##### Input records #####

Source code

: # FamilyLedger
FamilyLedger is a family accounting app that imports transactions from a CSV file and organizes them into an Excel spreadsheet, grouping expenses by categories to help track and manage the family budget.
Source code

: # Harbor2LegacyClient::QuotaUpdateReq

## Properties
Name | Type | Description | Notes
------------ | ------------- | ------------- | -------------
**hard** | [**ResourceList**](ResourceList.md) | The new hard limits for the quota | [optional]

#####
##### Input records #####

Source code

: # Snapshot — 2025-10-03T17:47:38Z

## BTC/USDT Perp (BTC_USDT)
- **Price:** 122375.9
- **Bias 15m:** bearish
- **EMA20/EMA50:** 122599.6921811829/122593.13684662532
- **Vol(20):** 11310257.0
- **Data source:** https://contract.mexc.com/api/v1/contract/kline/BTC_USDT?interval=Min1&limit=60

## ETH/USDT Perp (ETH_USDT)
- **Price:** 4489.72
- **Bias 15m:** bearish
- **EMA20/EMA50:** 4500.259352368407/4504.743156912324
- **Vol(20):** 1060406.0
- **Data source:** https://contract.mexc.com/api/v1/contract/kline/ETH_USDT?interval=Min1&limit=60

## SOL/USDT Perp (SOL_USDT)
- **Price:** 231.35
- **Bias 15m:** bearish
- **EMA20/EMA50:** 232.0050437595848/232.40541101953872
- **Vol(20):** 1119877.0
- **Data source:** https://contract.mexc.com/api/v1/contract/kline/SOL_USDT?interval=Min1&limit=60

#####

**Aim of the task:**
Scan the data above for the word "mexc". Copy every line in which it is found.

**Output below:**
- **Data source:** https://contract.mexc.com/api/v1/contract/kline/BTC_USDT?interval=Min1&limit=60
- **Data source:** https://contract.mexc.com/api/v1/contract/kline/ETH_USDT?interval=Min1&limit=60
- **Data source:** https://contract.mexc.com/api/v1/contract/kline/SOL_USDT?interval=Min1&limit=60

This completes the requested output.